__Aim of the task__: In the records below, count every line that contains the word "meta" and report only the total.

Saved data entries
□ □ □ □ □ □ □

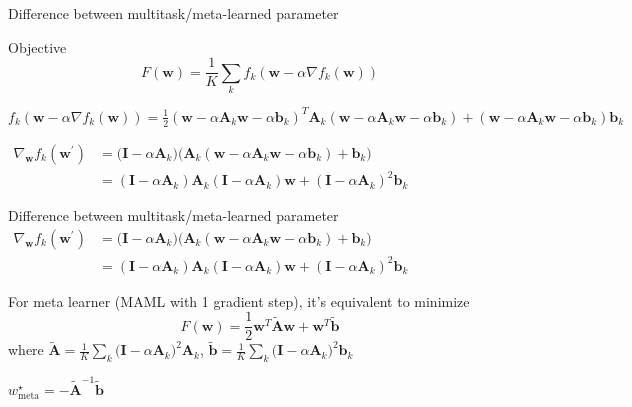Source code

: \documentclass{beamer}
\begin{document}
\begin{frame}[t]{Difference between multitask/meta-learned parameter}
  \begin{block}{Objective}
  \begin{equation*}
    F(\mathbf{w}) =  \frac{1}{K} \sum_k f_k(\mathbf{w} - \alpha \nabla f_k(\mathbf{w})) 
  \end{equation*}
  \end{block}

    $f_k(\mathbf{w} - \alpha \nabla f_k (\mathbf{w})) = \frac{1}{2}(\mathbf{w} - \alpha \mathbf{A}_k \mathbf{w} - \alpha \mathbf{b}_k)^T \mathbf{A}_k (\mathbf{w} - \alpha \mathbf{A}_k \mathbf{w} - \alpha \mathbf{b}_k) + (\mathbf{w} - \alpha \mathbf{A}_k \mathbf{w} - \alpha \mathbf{b}_k) \mathbf{b}_k$
    \vspace{1em}

    $\begin{aligned}
      \nabla_\mathbf{w} f_k(\mathbf{w}^\prime) & = \big( \mathbf{I} - \alpha \mathbf{A}_k \big) \big(\mathbf{A}_k (\mathbf{w} - \alpha \mathbf{A}_k \mathbf{w}-\alpha \mathbf{b}_k) + \mathbf{b}_k \big) \\
                                               & = ( \mathbf{I} - \alpha \mathbf{A}_k ) \mathbf{A}_k ( \mathbf{I} - \alpha \mathbf{A}_k ) \mathbf{w} + (\mathbf{I} - \alpha \mathbf{A}_k)^2 \mathbf{b}_k
    \end{aligned}$
\end{frame}

\begin{frame}[t]{Difference between multitask/meta-learned parameter}
    $\begin{aligned}
      \nabla_\mathbf{w} f_k(\mathbf{w}^\prime) & = \big( \mathbf{I} - \alpha \mathbf{A}_k \big) \big(\mathbf{A}_k (\mathbf{w} - \alpha \mathbf{A}_k \mathbf{w}-\alpha \mathbf{b}_k) + \mathbf{b}_k \big) \\
                                               & = ( \mathbf{I} - \alpha \mathbf{A}_k ) \mathbf{A}_k ( \mathbf{I} - \alpha \mathbf{A}_k ) \mathbf{w} + (\mathbf{I} - \alpha \mathbf{A}_k)^2 \mathbf{b}_k
    \end{aligned}$

    \vspace{1em}

  For meta learner (MAML with 1 gradient step), it's equivalent to minimize
  \begin{equation*}
    F(\mathbf{w}) =  \frac{1}{2} \mathbf{w}^T \tilde{\mathbf{A}} \mathbf{w} + \mathbf{w}^T \tilde{\mathbf{b}}
  \end{equation*}
  where $\tilde{\mathbf{A}} = \frac{1}{K}\sum_k \big( \mathbf{I} - \alpha \mathbf{A}_k \big)^2 \mathbf{A}_k$, $\tilde{\mathbf{b}} = \frac{1}{K}\sum_k \big( \mathbf{I} - \alpha \mathbf{A}_k \big)^2\mathbf{b}_k$

  \center $\boxed{w^\star_{\text{meta}} = - \tilde{\mathbf{A}}^{-1}\tilde{\mathbf{b}}}$
\end{frame}
\label{lc}
\end{document}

□ □ □ □ □ □ □

__Response for this exercise__: 4